Monday, March 15, 2021

Black Law Students Are Thriving At Places Like Georgetown, But There Still Aren’t Enough Of Them

Following up on Saturday's Post, Georgetown Law School Fires Professor For ‘Abhorrent’ Remarks About Black Students Captured On Zoom:  Washington Post op-ed:  Black Law Students Are Thriving At Places Like Georgetown, But There Still Aren’t Enough Of Them, by Tahir Duckett (Relman Colfax, Washington, D.C.):

Duckett 2In 2013, just over a month after George Zimmerman was acquitted in the killing of Trayvon Martin, I walked into my first day at Georgetown Law. I was the only Black student in my section of more than 70 students.

Both my undergraduate GPA and my LSAT score were well below Georgetown Law’s median. I almost certainly benefited from affirmative action in my admission. Critics of affirmative action would have labeled me “unqualified” and unlikely to thrive at Georgetown — and left my first-year section completely devoid of Black students.

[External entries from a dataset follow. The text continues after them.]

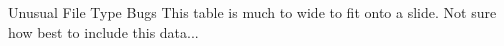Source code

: \documentclass[pdf]{beamer}
\newcommand{\tickmark}{\ding{51}}
\begin{document}
\begin{frame}{Unusual File Type Bugs}
  This table is much to wide to fit onto a slide.  Not sure how best to
  include this data...
\end{frame}
\end{document}
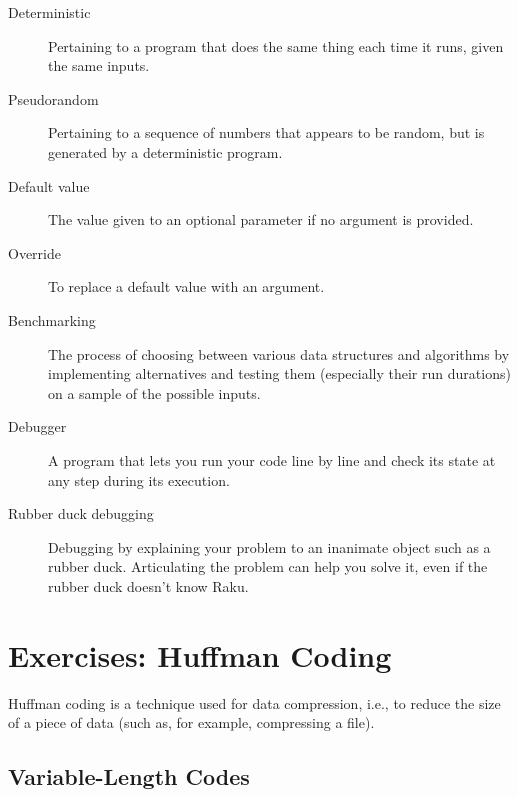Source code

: \begin{description}

\item[Deterministic] Pertaining to a program that does the same
thing each time it runs, given the same inputs.

\item[Pseudorandom] Pertaining to a sequence of numbers that appears
to be random, but is generated by a deterministic program.

\item[Default value] The value given to an optional parameter if no
argument is provided.

\item[Override] To replace a default value with an argument.

\item[Benchmarking] The process of choosing between various data 
structures and algorithms by implementing alternatives and testing 
them (especially their run durations) on a sample of the possible inputs.  

\item[Debugger] A program that lets you run your code line by 
line and check its state at any step during its execution.

\item[Rubber duck debugging] Debugging by explaining your problem
to an inanimate object such as a rubber duck.  Articulating the
problem can help you solve it, even if the rubber duck 
doesn't know Raku. 

\end{description}



\section{Exercises: Huffman Coding}
\label{huffman_exercise}

Huffman coding is a technique used for data compression, i.e., 
to reduce the size of a piece of data (such as, for example, 
compressing a file).

\subsection{Variable-Length Codes}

But I did thrive, graduating magna cum laude, clerking for a federal judge, and — much more important — building a successful public interest career. And I’m not alone. Every Black student I knew at Georgetown navigated the challenges of studying in a predominantly White institution and, regardless of their final GPA, went on to do important work.

That’s the critical broader context to a racist incident that thrust the Georgetown Law community into the public eye last week. ...

In 2019, Black students accounted for just 7.6 percent of incoming law students nationwide. The success of Black students in elite institutions is remarkable given the unique problems they face when they arrive — in particular, how isolated they can be.

White students rarely understand the emotional drain of racial isolation, particularly against the backdrop of white supremacy. But it is no insignificant thing. Black students face “stereotype threat,” a well-researched phenomenon that explains how group stereotypes cause stereotyped students to perform poorly on standardized tests. And their small numbers mean that, as with Sellers, their performance is racialized in ways that White students never have to face. ...

If we’re interested in helping Black students succeed in elite institutions, we can start by making sure that there are more of them. Just three weeks ago, an anti-affirmative action group filed a petition asking the Supreme Court, with its newly strengthened conservative majority, to prohibit race-based affirmative action. Contrary to justifying a rollback of affirmative action policies, the controversy at Georgetown demonstrates just how important it is for the court to decline that invitation.